Casto Fernández-Shaw Iturralde. (b. Madrid, April 13, 1896 – d. San Lorenzo de El Escorial, April 29, 1978). He is the son of the writer Carlos Fernández Shaw, who died in 1911. He entered the School of Architecture in 1913, finishing his degree at the age of twenty-three, in a class made up of seventeen architects. In 1917 he joined the studio of one of his professors, Antonio Palacios. With Palacios he will participate in the project for the headquarters of the Círculo de Bellas Artes. In the studio he would coincide with Pedro Muguruza, with whom he would partner to carry out the Coliseum Building on Madrid's Gran Vía. He will work with the Otamendi brothers, who included him in their Compañía Madrileña Urbanizadora, where he won a position as architect in collaboration with Julián Otamendi, on the project for one of the buildings on Reina Victoria avenue (Edificios Titanic, 1919-21) and on a neighborhood of hotels.
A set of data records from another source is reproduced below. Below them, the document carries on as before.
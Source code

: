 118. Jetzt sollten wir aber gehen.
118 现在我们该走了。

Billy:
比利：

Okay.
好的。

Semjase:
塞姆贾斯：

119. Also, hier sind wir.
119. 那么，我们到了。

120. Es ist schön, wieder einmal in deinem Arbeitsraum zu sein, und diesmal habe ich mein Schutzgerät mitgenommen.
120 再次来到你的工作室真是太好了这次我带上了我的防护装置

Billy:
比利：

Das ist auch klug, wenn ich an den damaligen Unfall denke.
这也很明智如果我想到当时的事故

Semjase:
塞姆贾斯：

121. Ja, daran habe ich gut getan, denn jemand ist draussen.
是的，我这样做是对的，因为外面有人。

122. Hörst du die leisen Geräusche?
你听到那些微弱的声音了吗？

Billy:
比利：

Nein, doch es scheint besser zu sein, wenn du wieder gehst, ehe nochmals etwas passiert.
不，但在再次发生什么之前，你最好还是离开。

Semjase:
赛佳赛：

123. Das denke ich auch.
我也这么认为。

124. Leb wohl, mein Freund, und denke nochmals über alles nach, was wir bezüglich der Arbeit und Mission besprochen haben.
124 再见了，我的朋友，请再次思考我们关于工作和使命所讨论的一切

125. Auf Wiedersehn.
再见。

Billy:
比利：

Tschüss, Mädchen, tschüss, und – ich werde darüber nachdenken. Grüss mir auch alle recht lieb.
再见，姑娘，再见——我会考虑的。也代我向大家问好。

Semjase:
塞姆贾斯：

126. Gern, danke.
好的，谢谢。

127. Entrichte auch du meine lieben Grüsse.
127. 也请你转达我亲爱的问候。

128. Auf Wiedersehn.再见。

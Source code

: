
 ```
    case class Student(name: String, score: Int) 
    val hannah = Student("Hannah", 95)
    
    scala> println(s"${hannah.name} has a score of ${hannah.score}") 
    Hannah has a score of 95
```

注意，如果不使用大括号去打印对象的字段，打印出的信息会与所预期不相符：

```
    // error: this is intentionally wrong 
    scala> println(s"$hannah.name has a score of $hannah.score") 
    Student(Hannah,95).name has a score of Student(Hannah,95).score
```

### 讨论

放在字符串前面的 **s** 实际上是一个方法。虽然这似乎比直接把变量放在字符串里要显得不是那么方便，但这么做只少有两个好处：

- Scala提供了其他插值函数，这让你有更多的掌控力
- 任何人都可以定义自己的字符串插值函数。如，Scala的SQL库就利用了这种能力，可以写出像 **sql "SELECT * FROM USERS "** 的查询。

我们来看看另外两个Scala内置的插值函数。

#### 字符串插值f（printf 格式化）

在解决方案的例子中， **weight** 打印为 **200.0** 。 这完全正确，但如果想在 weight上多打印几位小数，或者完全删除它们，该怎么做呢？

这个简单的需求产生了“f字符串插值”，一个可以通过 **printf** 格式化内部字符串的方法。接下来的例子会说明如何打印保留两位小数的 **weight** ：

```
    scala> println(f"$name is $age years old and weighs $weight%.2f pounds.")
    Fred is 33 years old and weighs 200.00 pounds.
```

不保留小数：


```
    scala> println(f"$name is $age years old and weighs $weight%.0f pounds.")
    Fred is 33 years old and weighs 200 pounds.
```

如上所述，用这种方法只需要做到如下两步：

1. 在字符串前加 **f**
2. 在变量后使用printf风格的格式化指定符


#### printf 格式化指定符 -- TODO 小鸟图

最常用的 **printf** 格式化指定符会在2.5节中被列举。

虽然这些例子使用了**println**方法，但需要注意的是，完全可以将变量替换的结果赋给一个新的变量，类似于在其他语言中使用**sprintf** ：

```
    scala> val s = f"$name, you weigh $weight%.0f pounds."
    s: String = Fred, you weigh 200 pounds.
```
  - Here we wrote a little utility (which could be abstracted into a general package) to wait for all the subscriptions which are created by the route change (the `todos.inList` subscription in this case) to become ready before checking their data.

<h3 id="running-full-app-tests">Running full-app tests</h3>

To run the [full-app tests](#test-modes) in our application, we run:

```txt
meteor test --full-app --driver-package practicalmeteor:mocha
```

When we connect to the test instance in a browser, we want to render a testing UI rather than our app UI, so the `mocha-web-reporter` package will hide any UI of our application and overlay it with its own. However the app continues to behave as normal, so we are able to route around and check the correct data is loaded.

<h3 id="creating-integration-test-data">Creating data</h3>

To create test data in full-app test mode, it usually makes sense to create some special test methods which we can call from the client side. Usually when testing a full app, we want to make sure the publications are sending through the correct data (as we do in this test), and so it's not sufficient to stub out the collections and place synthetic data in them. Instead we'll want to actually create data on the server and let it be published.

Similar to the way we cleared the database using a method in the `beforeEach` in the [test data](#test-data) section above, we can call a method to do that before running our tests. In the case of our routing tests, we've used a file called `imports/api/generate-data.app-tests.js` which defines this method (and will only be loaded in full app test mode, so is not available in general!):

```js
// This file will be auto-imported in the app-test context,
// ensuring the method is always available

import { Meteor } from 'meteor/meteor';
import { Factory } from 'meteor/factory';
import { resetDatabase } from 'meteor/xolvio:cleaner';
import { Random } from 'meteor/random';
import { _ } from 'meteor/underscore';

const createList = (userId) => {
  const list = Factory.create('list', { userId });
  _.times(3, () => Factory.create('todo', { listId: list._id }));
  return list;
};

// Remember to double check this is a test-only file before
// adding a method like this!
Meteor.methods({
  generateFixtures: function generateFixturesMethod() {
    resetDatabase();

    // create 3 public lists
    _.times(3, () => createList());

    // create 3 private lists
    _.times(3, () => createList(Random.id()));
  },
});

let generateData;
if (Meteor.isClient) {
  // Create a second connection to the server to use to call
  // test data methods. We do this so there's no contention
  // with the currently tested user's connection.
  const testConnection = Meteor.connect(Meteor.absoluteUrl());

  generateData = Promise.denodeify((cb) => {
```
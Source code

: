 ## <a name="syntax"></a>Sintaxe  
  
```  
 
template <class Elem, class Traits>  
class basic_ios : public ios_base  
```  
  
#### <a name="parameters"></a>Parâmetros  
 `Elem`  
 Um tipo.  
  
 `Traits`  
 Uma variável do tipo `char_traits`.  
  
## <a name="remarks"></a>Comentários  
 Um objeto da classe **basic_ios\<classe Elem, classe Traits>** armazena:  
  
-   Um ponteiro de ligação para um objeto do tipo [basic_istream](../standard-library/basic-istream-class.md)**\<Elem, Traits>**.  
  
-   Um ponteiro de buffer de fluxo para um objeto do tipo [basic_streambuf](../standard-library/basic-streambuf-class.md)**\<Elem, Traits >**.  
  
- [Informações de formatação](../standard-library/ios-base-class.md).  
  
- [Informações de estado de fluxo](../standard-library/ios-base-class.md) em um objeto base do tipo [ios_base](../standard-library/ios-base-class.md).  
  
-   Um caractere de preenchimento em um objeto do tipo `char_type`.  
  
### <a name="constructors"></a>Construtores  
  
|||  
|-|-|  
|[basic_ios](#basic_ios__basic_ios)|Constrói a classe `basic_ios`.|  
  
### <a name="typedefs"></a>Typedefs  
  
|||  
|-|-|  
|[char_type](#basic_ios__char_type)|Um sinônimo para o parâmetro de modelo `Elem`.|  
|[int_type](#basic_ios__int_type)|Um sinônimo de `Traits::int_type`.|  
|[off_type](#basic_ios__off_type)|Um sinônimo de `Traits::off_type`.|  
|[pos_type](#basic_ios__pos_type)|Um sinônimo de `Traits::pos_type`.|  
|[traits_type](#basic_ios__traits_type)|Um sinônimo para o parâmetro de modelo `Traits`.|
In 1920 he presented the Monument to Civilization Project at the National Exhibition of Fine Arts in Madrid, achieving third place with a bronze medal.
Working with Carlos Otamendi, he would receive the commission for the El Salto dam in El Carpio, which was completed in 1922. In 1924 he was commissioned for the Alcalá del Río Dam and the Encinarejo Reservoir, and intervened in the architectural part of the Salto del Jándula. In 1925, at the Exhibition of Modern Decorative and Industrial Arts in Paris, he was struck by the USSR Pavilion by the architect Konstantin Melnikov, an example of constructivist architecture.
In 1927, he joined the Board of the Central Society of Architects as an accountant; he projects the Ateneo Mercantil de Valencia, in collaboration with J.M. Castell, and the new church of Tetuán de las Victorias.
His most important early work is the Petróleos Porto Pí gas station, 4 at Calle de Alberto Aguilera núm 18 in 1927. He founded the magazine Cortijos y Rascacielos (1930-1954), which came to issue 80 issues in two stages interrupted by The spanish civil war. He is elected Vocal of Architecture of the Board of Directors of the Circle of Fine Arts of Madrid, in 1930.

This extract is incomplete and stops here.